(Plain-text document sources)
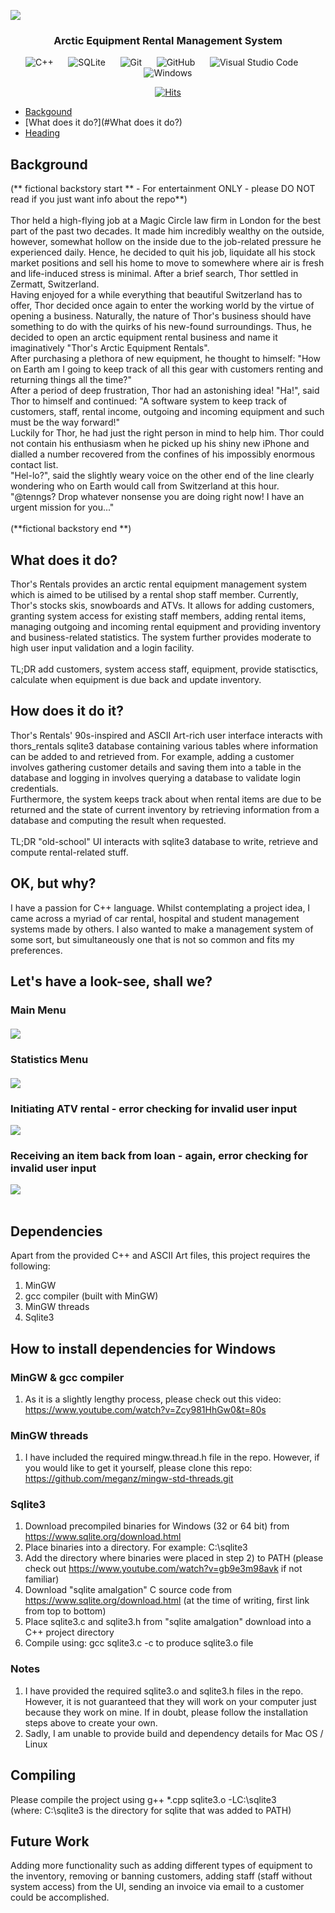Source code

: ![](Images/Thor's_Arctic_Equipment_Rentals.png)
 <div align="center">

 <h3> Arctic Equipment Rental Management System<br>
 
 </div>
 
 <div align="center">
 
![C++](https://img.shields.io/badge/c++-%2300599C.svg?style=for-the-badge&logo=c%2B%2B&logoColor=white) &nbsp;&nbsp;&nbsp;&nbsp; ![SQLite](https://img.shields.io/badge/sqlite-%2307405e.svg?style=for-the-badge&logo=sqlite&logoColor=white) &nbsp;&nbsp;&nbsp;&nbsp; ![Git](https://img.shields.io/badge/git-%23F05033.svg?style=for-the-badge&logo=git&logoColor=white) &nbsp;&nbsp;&nbsp;&nbsp; ![GitHub](https://img.shields.io/badge/github-%23121011.svg?style=for-the-badge&logo=github&logoColor=white) &nbsp;&nbsp;&nbsp;&nbsp;    ![Visual Studio Code](https://img.shields.io/badge/Visual%20Studio%20Code-0078d7.svg?style=for-the-badge&logo=visual-studio-code&logoColor=white)  &nbsp;&nbsp;&nbsp;&nbsp;    ![Windows](https://img.shields.io/badge/Windows-0078D6?style=for-the-badge&logo=windows&logoColor=white)

</div>

<div align="center">
 
[![Hits](https://hits.seeyoufarm.com/api/count/incr/badge.svg?url=https%3A%2F%2Fgithub.com%2Ftenngs%2Fthors-rentals&count_bg=%23000000&title_bg=%23555555&icon=&icon_color=%23E7E7E7&title=visits+%5Btoday%5D+%2F+%5Ball+time%5D&edge_flat=false)](https://hits.seeyoufarm.com)

</div>

- [Backgound](#Background)
- [What does it do?](#What does it do?)
- [Heading](#heading-2)
 


## Background
(** fictional backstory start ** - For entertainment ONLY - please DO NOT read if you just want info about the repo**)<br>
<br>
Thor held a high-flying job at a Magic Circle law firm in London for the best part of the past two decades. It made him incredibly wealthy on the outside, however, somewhat hollow on the inside due to the job-related pressure he experienced daily. Hence, he decided to quit his job, liquidate all his stock market positions and sell his home to move to somewhere where air is fresh and life-induced stress is minimal. After a brief search, Thor settled in Zermatt, Switzerland.<br>
Having enjoyed for a while everything that beautiful Switzerland has to offer, Thor decided once again to enter the working world by the virtue of opening a business. Naturally, the nature of Thor's business should have something to do with the quirks of his new-found surroundings. Thus, he decided to open an arctic equipment rental business and name it imaginatively "Thor's Arctic Equipment Rentals".<br>After purchasing a plethora of new equipment, he thought to himself: "How on Earth am I going to keep track of all this gear with customers renting and returning things all the time?" <br>
After a period of deep frustration, Thor had an astonishing idea! "Ha!", said Thor to himself and continued: "A software system to keep track of customers, staff, rental income, outgoing and incoming equipment and such must be the way forward!"<br>
Luckily for Thor, he had just the right person in mind to help him. Thor could not contain his enthusiasm when he picked up his shiny new iPhone and dialled a number recovered from the confines of his impossibly enormous contact list.<BR>
"Hel-lo?", said the slightly weary voice on the other end of the line clearly wondering who on Earth would call from Switzerland at this hour.<br> "@tenngs? Drop whatever nonsense you are doing right now! I have an urgent mission for you..." <br><br>
(**fictional backstory end **)

## What does it do?
Thor's Rentals provides an arctic rental equipment management system which is aimed to be utilised by a rental shop staff member. Currently, Thor's stocks skis, snowboards and ATVs. It allows for adding customers, granting system access for existing staff members, adding rental items, managing outgoing and incoming rental equipment and providing inventory and business-related statistics. The system further provides moderate to high user input validation and a login facility.<br><br>
TL;DR add customers, system access staff, equipment, provide statisctics, calculate when equipment is due back and update inventory.

## How does it do it?
Thor's Rentals' 90s-inspired and ASCII Art-rich user interface interacts with thors_rentals sqlite3 database containing various tables where information can be added to and retrieved from. For example, adding a customer involves gathering customer details and saving them into a table in the database and logging in involves querying a database to validate login credentials.<br>
Furthermore, the system keeps track about when rental items are due to be returned and the state of current inventory by retrieving information from a database and computing the result when requested.<br><br>
TL;DR "old-school" UI interacts with sqlite3 database to write, retrieve and compute rental-related stuff.

## OK, but why?
I have a passion for C++ language. Whilst contemplating a project idea, I came across a myriad of car rental, hospital and student management systems made by others. I also wanted to make a management system of some sort, but simultaneously one that is not so common and fits my preferences.

## Let's have a look-see, shall we?

### Main Menu<br><br> ![](Images/thors-main-menu.jpg)<br>

### Statistics Menu<br><br> ![](Images/thors-stats.jpg)<br>


### Initiating ATV rental - error checking for invalid user input<br>
![](Images/thors-init-rental.gif)

### Receiving an item back from loan - again, error checking for invalid user input<br>
![](Images/thors-receive-item.gif)<br><br>

## Dependencies
Apart from the provided C++ and ASCII Art files, this project requires the following:
1) MinGW
2) gcc compiler (built with MinGW)
3) MinGW threads
4) Sqlite3

## How to install dependencies for Windows<br>
### MinGW & gcc compiler
1) As it is a slightly lengthy process, please check out this video: https://www.youtube.com/watch?v=Zcy981HhGw0&t=80s<br>
### MinGW threads
1) I have included the required mingw.thread.h file in the repo. However, if you would like to get it yourself, please clone this repo: https://github.com/meganz/mingw-std-threads.git
### Sqlite3 
1) Download precompiled binaries for Windows (32 or 64 bit) from https://www.sqlite.org/download.html
2) Place binaries into a directory. For example: C:\sqlite3
3) Add the directory where binaries were placed in step 2) to PATH (please check out https://www.youtube.com/watch?v=gb9e3m98avk if not familiar)
4) Download "sqlite amalgation" C source code from  https://www.sqlite.org/download.html (at the time of writing, first link from top to bottom)
5) Place sqlite3.c and sqlite3.h from "sqlite amalgation" download into a C++ project directory
6) Compile using: gcc sqlite3.c -c to produce sqlite3.o file
### Notes
1) I have provided the required sqlite3.o and sqlite3.h files in the repo. However, it is not guaranteed that they will work on your computer just because they work on mine. If in doubt, please follow the installation steps above to create your own.
2) Sadly, I am unable to provide build and dependency details for Mac OS / Linux
## Compiling
Please compile the project using g++ *.cpp sqlite3.o -LC:\sqlite3<br>
(where: C:\sqlite3 is the directory for sqlite that
was added to PATH)
## Future Work
Adding more functionality such as adding different types of equipment to the inventory, removing or banning customers, adding staff (staff without system access) from the UI, sending an invoice via email to a customer could be accomplished.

● **About this task**
Only a number is wanted here: the count of lines in the data that contain the string "track".

● **Task response**
3